Side by side, we sat together on the riverbank. It was a perfect summer day, a cool breeze taking the edge off the heat. She turned, looked at me, and I knew then. I saw then the life we could have together, a perfect life.
I could live with her, here in this valley, down by this river. We could live together, love together, have children and grow old together, live a simple straightforward life. It would not be a life free from troubles; no life is ever free from troubles. Together, though, we would be able to face all that a capricious fate threw at us. We would stand together; both against the world and with the world. It would be a good life. I would have the love of a good woman, and no-one could wish for more.

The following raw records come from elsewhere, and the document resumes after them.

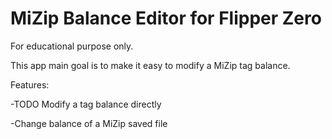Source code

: # MiZip Balance Editor for Flipper Zero

For educational purpose only.

This app main goal is to make it easy to modify a MiZip tag balance.

Features:

-TODO Modify a tag balance directly

-Change balance of a MiZip saved file
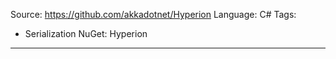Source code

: Source:  https://github.com/akkadotnet/Hyperion
Language: C#
Tags:
  - Serialization
NuGet: Hyperion
---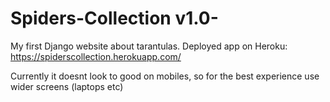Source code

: # Spiders-Collection v1.0-
My first Django website about tarantulas.
Deployed app on Heroku: https://spiderscollection.herokuapp.com/

Currently it doesnt look to good on mobiles, so for the best experience use wider screens (laptops etc)
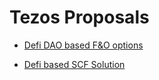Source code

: # Tezos Proposals 


- [Defi DAO based F&O options](https://github.com/Parizval/TezosFellowshipProposal/tree/master/Proposal1)

- [Defi based SCF Solution](https://github.com/Parizval/TezosFellowshipProposal/tree/master/Proposal2)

I saw that all in one turn of her head as a butterfly flickered past behind her and she stroked the grass as though it was the fur of some well-loved pet. I knew we could lie down together in that grass she seemed to be preparing for us to lie in and the contract would be sealed. We would have our lives together from now until the end and everything could be all I ever wanted.
She knew though, moments later, that the next morning she would wake up and I would be gone.
It was not that I didn’t want that life she offered me, I could think of nothing better, nothing I would rather have. Nothing except that desire I had to see what lay over the next hill and the knowledge that if I stayed here, in this valley with her, I would never have the need to find out. That each night, after we’d put the children to bed, I would come out to this riverbank and stare over at that hill in the moonlight and the not knowing what lay beyond it would kill me in a way that the heartbreak from leaving her behind never could.